Não dá para ter só uma parte do mercado regulado, diz diretor da Globo sobre os serviços de streaming e IA

MAURICIO STYCER
SÃO PAULO, SP (FOLHAPRESS) - Animado com os primeiros resultados de "Vale Tudo", uma das principais apostas da TV Globo ao festejar 60 anos, o principal executivo da emissora, Amauri Soares, projeta uma imagem de confiança e rejeita prognósticos críticos sobre o estado atual da empresa. "Por todas as métricas que a gente olhe, a Globo cresceu", diz ele.

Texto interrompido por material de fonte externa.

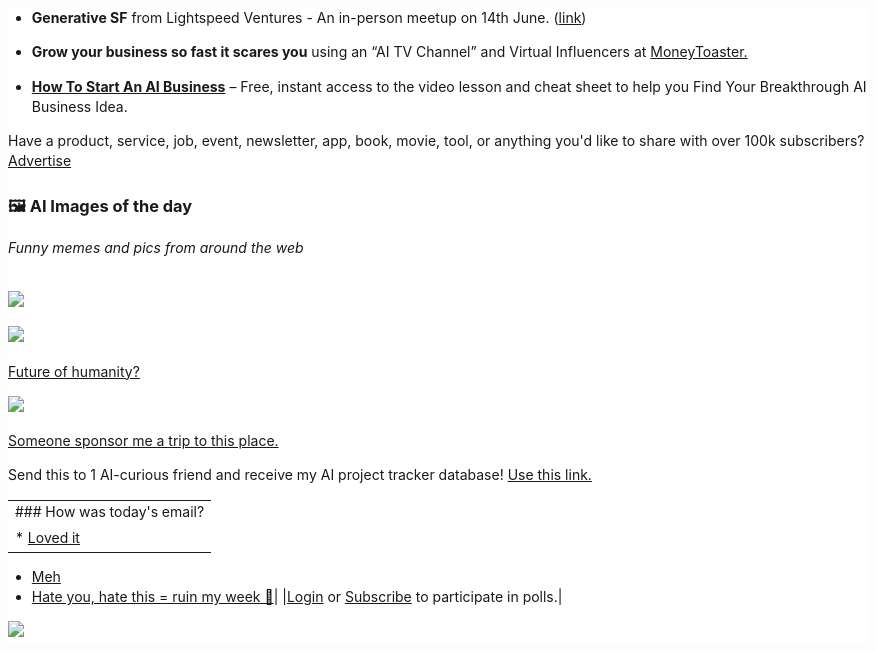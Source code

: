 - **Generative SF** from Lightspeed Ventures - An in-person meetup on 14th June. ([link](https://medium.com/lightspeed-venture-partners/introducing-generative-sf-an-in-person-meetup-2de6ffb59f4e?utm_source=bensbites\&utm_medium=referral\&utm_campaign=tiktok-s-new-chatbot))

- **Grow your business so fast it scares you** using an “AI TV Channel” and Virtual Influencers at [MoneyToaster.](https://christianmartin.org/optin-576444111679175019442?el=bensbites\&hcategory=email\&htrafficsource=bensbitesemail)

- **[How To Start An AI Business](https://go.howarddc.com/ai-idea-ben?utm_source=bensbites\&utm_medium=referral\&utm_campaign=tiktok-s-new-chatbot)** – Free, instant access to the video lesson and cheat sheet to help you Find Your Breakthrough AI Business Idea.

Have a product, service, job, event, newsletter, app, book, movie, tool, or anything you'd like to share with over 100k subscribers?\
[Advertise](https://sponsor.bensbites.co/?utm_source=bensbites\&utm_medium=referral\&utm_campaign=tiktok-s-new-chatbot)

### 🖼 AI Images of the day

###### Funny memes and pics from around the web

![](https://media.beehiiv.com/cdn-cgi/image/fit=scale-down,format=auto,onerror=redirect,quality=80/uploads/asset/file/41e094df-32ed-4c78-8367-801571614834/Line_1.png)

![](https://media.beehiiv.com/cdn-cgi/image/fit=scale-down,format=auto,onerror=redirect,quality=80/uploads/asset/file/ad0b1c13-35b6-4ae0-95b4-ace192436747/image.png)

[Future of humanity?](https://www.reddit.com/r/weirddalle/comments/13rupaf/oculus_mummy_playing_an_extreme_nesting_game/?utm_source=bensbites\&utm_medium=referral\&utm_campaign=tiktok-s-new-chatbot)

![](https://media.beehiiv.com/cdn-cgi/image/fit=scale-down,format=auto,onerror=redirect,quality=80/uploads/asset/file/7e3bea6b-bc32-42b8-bf62-dac5dae895ab/image.png)

[Someone sponsor me a trip to this place.](https://www.reddit.com/r/StableDiffusion/comments/13pdbdy/medieval_landscapes/?utm_source=bensbites\&utm_medium=referral\&utm_campaign=tiktok-s-new-chatbot)

Send this to 1 AI-curious friend and receive my AI project tracker database! [Use this link.](https://www.bensbites.co/subscribe?ref=PLACEHOLDER)

||
|:---|
|### How was today's email?|
|\* [Loved it](https://www.bensbites.co/login)

- [Meh](https://www.bensbites.co/login)
- [Hate you, hate this = ruin my week 🥹](https://www.bensbites.co/login)|
  |[Login](https://www.bensbites.co/login) or [Subscribe](https://www.bensbites.co/subscribe) to participate in polls.|

![](https://media.beehiiv.com/cdn-cgi/image/fit=scale-down,format=auto,onerror=redirect,quality=80/uploads/asset/file/1310d519-abf4-4f92-9bc3-cb3b0e6fed78/Screenshot_2022-12-13_at_14.55.58.png)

"Nenhuma plataforma nativa digital respeita propriedade intelectual", reclama. "A audiência da TV aberta é auditável, a exibição de publicidade tem certificado. Já os players digitais não têm métrica nenhuma e o consumo é aquele que a própria plataforma informa. O dado não é auditável", acrescenta.
Dizendo-se "antialgoritmico", Soares rejeita a ideia de que a programação da Globo hoje é mais conservadora. "A Globo tem uma história de ser uma grande propositora de pautas para discussão e seguirá assim propondo discussões, porque esse é o nosso lugar na sociedade."
Na emissora desde 1987, o jornalista de 58 anos ocupou cargos importantes no departamento, até mudar de área em 2013 e se tornar diretor de programação. Em 2020, em nova promoção, virou diretor do canal TV Globo. Hoje é diretor-executivo dos Estúdios Globo, da TV Globo e de Afiliadas.
Soares conversou com a Folha por videoconferência. Leia a entrevista a seguir.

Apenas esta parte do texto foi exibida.